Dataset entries
:::
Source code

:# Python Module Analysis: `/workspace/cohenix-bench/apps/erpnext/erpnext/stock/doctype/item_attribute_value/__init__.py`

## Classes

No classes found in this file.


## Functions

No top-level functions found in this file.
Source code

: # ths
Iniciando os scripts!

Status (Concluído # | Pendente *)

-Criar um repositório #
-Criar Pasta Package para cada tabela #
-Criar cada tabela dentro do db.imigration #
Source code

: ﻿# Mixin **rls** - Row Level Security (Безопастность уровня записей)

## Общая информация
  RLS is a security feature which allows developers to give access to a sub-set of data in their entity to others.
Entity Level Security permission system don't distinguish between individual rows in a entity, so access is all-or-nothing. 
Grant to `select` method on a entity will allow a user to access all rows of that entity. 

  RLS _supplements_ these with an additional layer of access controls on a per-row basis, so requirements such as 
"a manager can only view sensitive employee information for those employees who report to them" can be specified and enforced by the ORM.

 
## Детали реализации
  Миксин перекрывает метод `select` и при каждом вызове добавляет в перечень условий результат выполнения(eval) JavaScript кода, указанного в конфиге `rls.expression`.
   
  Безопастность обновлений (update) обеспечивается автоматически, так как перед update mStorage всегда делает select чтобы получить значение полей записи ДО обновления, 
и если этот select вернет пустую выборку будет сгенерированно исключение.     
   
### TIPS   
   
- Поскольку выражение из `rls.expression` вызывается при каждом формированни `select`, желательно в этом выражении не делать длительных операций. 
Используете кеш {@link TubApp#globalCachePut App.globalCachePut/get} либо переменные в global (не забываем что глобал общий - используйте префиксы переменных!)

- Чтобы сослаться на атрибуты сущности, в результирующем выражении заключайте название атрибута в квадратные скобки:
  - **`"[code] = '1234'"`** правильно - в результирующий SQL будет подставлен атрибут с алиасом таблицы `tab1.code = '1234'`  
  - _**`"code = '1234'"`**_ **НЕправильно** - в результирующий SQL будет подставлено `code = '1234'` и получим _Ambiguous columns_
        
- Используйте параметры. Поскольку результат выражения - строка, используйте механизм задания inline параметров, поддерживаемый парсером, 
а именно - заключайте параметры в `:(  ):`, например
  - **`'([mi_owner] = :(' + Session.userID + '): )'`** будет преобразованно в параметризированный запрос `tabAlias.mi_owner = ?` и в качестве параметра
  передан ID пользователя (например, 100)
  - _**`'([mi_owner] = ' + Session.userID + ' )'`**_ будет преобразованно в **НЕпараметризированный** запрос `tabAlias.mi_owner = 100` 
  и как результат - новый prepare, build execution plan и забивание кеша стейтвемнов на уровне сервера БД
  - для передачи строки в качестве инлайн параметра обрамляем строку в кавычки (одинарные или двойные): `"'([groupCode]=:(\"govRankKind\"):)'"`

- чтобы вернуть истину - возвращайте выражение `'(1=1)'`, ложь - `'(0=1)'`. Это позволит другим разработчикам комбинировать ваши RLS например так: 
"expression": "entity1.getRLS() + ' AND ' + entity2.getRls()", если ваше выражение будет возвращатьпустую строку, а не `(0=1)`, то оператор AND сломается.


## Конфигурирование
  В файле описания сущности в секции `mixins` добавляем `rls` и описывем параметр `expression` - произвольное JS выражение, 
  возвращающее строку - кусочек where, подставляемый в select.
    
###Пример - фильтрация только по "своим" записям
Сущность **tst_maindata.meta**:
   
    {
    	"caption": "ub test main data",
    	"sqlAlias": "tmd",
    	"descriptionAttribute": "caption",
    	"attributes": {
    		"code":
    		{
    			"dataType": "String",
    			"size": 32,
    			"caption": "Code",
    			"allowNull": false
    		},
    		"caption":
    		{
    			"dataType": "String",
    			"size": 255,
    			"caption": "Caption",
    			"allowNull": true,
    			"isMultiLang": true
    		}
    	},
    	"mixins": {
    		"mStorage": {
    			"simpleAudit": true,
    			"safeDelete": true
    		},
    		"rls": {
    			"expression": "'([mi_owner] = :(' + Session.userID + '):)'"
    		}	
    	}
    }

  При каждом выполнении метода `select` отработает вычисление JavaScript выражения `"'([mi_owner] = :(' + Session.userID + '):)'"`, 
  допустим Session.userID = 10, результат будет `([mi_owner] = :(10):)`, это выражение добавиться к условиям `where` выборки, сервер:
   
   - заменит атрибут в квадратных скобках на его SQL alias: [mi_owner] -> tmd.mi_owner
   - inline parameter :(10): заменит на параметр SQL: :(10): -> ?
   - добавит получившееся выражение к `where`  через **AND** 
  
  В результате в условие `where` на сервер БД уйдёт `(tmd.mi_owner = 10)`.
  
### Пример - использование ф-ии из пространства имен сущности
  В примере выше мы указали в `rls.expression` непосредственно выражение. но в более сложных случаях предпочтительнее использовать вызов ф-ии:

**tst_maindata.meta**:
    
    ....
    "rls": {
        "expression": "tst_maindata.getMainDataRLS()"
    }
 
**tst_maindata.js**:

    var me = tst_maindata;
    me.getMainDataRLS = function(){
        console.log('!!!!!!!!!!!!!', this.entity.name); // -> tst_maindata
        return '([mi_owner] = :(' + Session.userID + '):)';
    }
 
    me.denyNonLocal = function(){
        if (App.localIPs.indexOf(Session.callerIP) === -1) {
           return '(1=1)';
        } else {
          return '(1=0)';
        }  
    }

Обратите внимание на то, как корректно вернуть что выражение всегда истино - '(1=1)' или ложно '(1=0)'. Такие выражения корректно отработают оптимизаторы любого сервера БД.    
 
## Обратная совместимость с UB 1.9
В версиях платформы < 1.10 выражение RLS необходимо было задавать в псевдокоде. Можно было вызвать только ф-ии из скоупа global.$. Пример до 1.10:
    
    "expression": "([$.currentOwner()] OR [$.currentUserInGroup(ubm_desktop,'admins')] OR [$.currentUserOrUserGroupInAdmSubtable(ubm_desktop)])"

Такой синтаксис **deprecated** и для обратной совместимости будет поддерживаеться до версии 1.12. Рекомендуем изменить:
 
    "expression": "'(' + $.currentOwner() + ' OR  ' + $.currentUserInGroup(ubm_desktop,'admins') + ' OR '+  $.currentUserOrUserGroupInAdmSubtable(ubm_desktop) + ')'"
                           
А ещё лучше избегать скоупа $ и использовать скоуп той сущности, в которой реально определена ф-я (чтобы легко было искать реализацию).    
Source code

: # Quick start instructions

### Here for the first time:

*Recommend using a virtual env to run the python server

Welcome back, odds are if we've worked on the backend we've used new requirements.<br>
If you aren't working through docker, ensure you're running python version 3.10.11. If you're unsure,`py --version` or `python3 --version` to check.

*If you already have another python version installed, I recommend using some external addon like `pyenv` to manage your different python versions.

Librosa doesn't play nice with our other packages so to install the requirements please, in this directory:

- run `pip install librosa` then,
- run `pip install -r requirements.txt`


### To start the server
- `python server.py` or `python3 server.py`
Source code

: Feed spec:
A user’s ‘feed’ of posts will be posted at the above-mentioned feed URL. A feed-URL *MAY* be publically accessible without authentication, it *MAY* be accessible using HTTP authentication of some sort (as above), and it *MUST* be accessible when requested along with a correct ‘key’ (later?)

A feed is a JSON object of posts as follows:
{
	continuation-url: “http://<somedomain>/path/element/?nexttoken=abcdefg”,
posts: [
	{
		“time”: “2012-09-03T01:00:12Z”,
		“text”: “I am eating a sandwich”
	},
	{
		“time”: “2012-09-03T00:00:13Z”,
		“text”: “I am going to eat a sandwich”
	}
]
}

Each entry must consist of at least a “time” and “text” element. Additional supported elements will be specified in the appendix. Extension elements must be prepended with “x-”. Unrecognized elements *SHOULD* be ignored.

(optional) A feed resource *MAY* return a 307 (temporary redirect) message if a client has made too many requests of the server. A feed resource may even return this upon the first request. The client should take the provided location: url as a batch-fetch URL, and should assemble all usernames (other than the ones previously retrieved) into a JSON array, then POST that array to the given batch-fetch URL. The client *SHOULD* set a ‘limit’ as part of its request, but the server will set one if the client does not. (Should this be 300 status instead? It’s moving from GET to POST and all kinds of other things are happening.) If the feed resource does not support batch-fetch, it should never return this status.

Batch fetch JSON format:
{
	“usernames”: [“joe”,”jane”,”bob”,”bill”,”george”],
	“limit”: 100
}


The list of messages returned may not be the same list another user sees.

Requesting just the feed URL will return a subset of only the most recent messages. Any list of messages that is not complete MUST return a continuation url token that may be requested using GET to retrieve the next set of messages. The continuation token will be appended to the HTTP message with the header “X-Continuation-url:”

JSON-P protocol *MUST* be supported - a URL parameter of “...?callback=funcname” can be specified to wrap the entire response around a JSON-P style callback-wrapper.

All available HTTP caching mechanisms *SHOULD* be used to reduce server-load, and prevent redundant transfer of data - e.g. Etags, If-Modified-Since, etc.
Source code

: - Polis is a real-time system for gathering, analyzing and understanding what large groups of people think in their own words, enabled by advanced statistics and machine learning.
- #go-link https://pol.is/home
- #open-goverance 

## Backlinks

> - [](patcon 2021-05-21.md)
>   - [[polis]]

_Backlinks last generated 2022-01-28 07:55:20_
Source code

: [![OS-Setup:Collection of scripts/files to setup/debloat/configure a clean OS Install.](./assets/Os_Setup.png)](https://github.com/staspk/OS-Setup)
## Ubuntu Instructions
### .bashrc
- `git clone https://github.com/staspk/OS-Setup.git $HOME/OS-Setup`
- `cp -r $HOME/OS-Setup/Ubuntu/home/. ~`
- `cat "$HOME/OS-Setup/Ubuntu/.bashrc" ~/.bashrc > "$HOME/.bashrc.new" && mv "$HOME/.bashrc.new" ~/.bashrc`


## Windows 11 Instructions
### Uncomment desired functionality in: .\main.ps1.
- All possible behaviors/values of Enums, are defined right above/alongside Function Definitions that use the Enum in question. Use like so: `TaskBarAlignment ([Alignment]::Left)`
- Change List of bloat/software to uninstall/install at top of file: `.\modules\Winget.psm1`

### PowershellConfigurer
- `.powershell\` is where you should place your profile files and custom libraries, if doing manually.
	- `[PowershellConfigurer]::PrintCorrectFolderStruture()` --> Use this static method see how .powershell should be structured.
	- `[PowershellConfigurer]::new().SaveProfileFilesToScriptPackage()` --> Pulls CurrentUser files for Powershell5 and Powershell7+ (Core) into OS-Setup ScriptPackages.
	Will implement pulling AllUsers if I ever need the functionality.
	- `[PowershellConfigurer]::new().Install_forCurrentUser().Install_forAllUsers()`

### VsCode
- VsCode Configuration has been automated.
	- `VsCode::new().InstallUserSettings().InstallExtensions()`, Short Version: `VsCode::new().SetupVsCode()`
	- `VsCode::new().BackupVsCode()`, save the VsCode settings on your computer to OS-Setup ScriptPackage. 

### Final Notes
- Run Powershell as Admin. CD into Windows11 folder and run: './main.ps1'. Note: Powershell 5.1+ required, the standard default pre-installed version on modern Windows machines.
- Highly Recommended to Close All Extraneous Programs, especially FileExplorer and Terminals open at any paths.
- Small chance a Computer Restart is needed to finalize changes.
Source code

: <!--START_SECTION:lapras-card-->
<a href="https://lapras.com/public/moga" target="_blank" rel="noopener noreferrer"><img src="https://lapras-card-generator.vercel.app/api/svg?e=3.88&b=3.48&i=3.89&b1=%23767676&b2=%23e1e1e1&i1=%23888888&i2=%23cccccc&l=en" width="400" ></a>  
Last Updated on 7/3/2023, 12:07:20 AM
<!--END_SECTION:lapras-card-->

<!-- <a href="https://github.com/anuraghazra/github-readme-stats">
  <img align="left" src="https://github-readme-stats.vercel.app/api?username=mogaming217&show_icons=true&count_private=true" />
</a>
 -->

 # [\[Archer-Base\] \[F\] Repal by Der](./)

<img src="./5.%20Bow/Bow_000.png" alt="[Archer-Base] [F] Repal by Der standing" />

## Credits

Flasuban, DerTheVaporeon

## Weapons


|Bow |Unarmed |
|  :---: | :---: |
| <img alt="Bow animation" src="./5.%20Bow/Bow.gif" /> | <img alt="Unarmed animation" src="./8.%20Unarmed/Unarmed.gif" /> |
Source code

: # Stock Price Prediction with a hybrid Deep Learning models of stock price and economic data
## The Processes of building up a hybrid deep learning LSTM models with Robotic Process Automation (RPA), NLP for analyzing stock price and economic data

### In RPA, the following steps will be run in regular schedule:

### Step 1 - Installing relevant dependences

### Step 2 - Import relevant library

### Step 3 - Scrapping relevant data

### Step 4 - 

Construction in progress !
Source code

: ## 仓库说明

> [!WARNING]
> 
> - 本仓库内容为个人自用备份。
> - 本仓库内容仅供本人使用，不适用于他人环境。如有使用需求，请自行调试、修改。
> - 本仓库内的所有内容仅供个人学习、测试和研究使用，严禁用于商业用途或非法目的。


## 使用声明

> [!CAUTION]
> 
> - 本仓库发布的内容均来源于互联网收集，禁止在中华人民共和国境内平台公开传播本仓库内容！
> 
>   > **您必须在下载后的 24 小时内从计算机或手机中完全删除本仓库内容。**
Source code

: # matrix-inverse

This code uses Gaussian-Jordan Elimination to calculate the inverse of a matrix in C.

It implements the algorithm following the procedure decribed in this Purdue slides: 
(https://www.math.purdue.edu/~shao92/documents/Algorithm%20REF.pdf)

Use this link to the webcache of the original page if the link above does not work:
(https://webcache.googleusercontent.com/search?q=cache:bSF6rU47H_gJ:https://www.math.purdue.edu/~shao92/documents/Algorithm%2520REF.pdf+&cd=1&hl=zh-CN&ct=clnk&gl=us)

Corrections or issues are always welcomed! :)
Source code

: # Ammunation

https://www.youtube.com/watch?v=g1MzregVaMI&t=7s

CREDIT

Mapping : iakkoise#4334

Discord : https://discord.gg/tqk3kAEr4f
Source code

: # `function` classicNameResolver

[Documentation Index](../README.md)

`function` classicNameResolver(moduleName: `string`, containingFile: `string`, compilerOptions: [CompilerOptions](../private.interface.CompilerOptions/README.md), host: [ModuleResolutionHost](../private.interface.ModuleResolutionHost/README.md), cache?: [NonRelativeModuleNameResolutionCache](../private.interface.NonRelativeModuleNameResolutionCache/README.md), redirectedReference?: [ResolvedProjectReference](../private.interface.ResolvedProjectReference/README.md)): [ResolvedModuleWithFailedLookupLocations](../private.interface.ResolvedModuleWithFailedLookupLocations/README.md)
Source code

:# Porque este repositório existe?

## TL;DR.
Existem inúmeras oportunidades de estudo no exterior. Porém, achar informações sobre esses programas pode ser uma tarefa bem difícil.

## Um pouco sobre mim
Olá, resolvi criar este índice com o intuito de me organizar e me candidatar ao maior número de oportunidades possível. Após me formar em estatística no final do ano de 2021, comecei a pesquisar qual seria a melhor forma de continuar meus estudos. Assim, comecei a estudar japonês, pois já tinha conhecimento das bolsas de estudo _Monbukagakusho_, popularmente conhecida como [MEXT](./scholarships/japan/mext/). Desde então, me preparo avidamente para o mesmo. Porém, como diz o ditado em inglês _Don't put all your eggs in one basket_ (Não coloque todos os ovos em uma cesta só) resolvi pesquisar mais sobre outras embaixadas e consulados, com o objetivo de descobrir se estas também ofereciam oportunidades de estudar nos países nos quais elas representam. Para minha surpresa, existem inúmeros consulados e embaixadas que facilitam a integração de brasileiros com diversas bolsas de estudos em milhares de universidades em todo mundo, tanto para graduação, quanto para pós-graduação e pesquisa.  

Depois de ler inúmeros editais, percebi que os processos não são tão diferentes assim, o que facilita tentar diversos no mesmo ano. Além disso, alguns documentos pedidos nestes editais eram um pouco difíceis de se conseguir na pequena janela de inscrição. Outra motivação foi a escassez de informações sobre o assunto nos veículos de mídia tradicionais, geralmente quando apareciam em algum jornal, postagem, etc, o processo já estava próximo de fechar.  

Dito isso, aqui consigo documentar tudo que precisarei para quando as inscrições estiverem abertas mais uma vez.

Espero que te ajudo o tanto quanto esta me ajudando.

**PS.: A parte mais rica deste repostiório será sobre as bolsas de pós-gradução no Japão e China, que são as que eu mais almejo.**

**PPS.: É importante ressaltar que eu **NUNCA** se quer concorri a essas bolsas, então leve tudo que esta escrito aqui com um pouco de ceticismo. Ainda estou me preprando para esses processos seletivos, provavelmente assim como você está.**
:::
**Task directions:**
Would you copy, unchanged, the stretch of the records above that begins at the line containing "- чтобы вернуть" and ends at the line containing "## Конфигурирование", and only that?

**Expected output:**
- чтобы вернуть истину - возвращайте выражение `'(1=1)'`, ложь - `'(0=1)'`. Это позволит другим разработчикам комбинировать ваши RLS например так: 
"expression": "entity1.getRLS() + ' AND ' + entity2.getRls()", если ваше выражение будет возвращатьпустую строку, а не `(0=1)`, то оператор AND сломается.


## Конфигурирование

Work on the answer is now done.